[pve-devel] [PATCH qemu] add pve-api-updates trigger

Mon Aug 12 14:27:55 CEST 2019

Am 8/12/19 um 12:06 PM schrieb Dominik Csapak:
> On 8/12/19 11:43 AM, Thomas Lamprecht wrote:
>> Am 8/12/19 um 10:37 AM schrieb Dominik Csapak:
>>> we want to notify the api that there is a new qemu-binary, since
>>> the version will be cached in qemu-server and instead of
>>> checking the version every time, just restart pveproxy/pvedaemon
>>> whenever there is a qemu update
>>>
>>> this fixes a rare theoretical issue when only updating qemu, that
>>> the pvedaemon starts a vm with a new version but with the
>>> defaults of an old version because of the version cache,
>>> breaking live migration
>>>
>>> Signed-off-by: Dominik Csapak <d.csapak at proxmox.com>
>>> ---
>>> i do not know if that issue was ever triggered, but it seems
>>> very unlikely, so this is just to be safe
>>>
>>> the other alternative, either dont cache the version, or caching
>>> and checking the file timestamp would also work, but this is the 'cheaper'
>>> solution overall, since we do not update pve-qemu-kvm that often
>>
>> This also triggers a full HA LRM/CRM restart, not really cheap either.
>>
>> Is the LRM with the direct access to the API module (in a always newly
>> forked worker) also affected by the caching "issue" from a call to the
>> "QemuServer::kvm_user_version" method?
> 
> afaics yes, since we do a 'require and import' of the QemuServer package
> in the BEGIN block which does not get rexecuted after forking there,
> am i right?

Yeah, you're right.

>>
>> Else I'd either just:
>>
>> * restart pve- proxy/daemon "manually" in the configure step
> 
> is not solving the problem for lrm (if affected)
> 
>> * improve the caching detection by doing your proposed "/usr/sbin/kvm"
>>    stat call
> 
> possible and ok for me
> 
>> * removing caching entirely
> 
> i think we should not do that

As said, measure and then decide with some facts as a base..

> 
>>
>> Maybe you could benchmark if the removal of the caching is really a big
>> performance "hit", I'd guess so as fork+exec is not too cheap..
>> If it's not just a few percent points I'd to the stat thing, I really
>> want to avoid LRM/CRM restarts if possible.
> 
> i proposed this change since the frequency of which we update qemu is
> rather low (~once per month) which mostly is shipped together with other
> updates which trigger the api-update anyway (e.g. pve-manager,qemu-server,pve-storage,etc.)
> instead of having a penalty on every vm start...

It would be great to first find out how big that penality is in the
first place ;) While I'd also guess that it may be in the uncofortable
range it's just easier to decide from actual values.

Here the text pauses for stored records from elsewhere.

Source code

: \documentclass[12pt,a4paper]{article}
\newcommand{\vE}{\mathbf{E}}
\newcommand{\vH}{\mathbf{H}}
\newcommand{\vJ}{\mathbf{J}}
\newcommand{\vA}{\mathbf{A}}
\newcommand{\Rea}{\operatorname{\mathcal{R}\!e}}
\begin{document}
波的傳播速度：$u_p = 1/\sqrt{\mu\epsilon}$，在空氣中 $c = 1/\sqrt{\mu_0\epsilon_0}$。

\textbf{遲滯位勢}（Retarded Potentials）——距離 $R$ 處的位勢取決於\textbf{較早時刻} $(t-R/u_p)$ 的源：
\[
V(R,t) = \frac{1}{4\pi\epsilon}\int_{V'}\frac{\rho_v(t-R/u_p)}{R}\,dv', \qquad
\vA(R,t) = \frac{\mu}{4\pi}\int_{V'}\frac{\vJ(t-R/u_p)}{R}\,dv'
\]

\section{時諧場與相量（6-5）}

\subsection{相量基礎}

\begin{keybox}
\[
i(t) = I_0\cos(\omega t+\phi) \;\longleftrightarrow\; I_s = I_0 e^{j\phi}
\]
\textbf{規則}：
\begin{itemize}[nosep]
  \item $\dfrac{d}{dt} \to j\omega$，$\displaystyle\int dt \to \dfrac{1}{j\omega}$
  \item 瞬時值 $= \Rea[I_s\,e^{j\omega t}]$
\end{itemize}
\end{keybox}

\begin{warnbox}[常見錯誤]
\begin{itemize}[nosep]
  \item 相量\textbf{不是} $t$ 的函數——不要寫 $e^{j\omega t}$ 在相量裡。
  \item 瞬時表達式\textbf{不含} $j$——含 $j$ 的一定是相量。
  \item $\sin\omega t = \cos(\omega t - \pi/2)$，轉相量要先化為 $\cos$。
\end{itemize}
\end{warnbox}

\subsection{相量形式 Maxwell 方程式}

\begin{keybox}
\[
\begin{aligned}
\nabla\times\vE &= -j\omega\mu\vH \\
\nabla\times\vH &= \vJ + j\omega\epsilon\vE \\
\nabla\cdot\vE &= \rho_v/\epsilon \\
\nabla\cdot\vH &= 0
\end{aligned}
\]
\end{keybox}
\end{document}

If it adds < 1ms
I'd see it as just fine.

> 
> but i am ok with the stat approach
> 

IMO it's more correct, caching normally needs do be done in a way where it
returns the correct value, sooner or later, this can only be omitted if one
knows for sure that the cache get invalidate periodically anyway. As this
is not the case here we either need to fix caching or omit it, as it's a
bug else, and one that should not be solved by restarting the whole services.

Ah alternative could also be to add a cache invalidation method which sends
a signal (e.g., USR1 or the like) to the child processes calling a (new)
method which sets the kvm_user_version (and possible others?) to undef/0,
or whatever the value for "I'm not cached" is.. But that needs probably some
more thought about general design (to include other users, if any) and may
be over-engineered. So I'd go for the stat approach.

Another alternative could be to have a version file somewhere in /run (tmpfs,
so memory, so fast) which gets updated by:
* pve-qemu packages postinst
* the kvm_user_version call if it does not exists as fallback

just as an idea, but please no restart of >= 5 services just for this..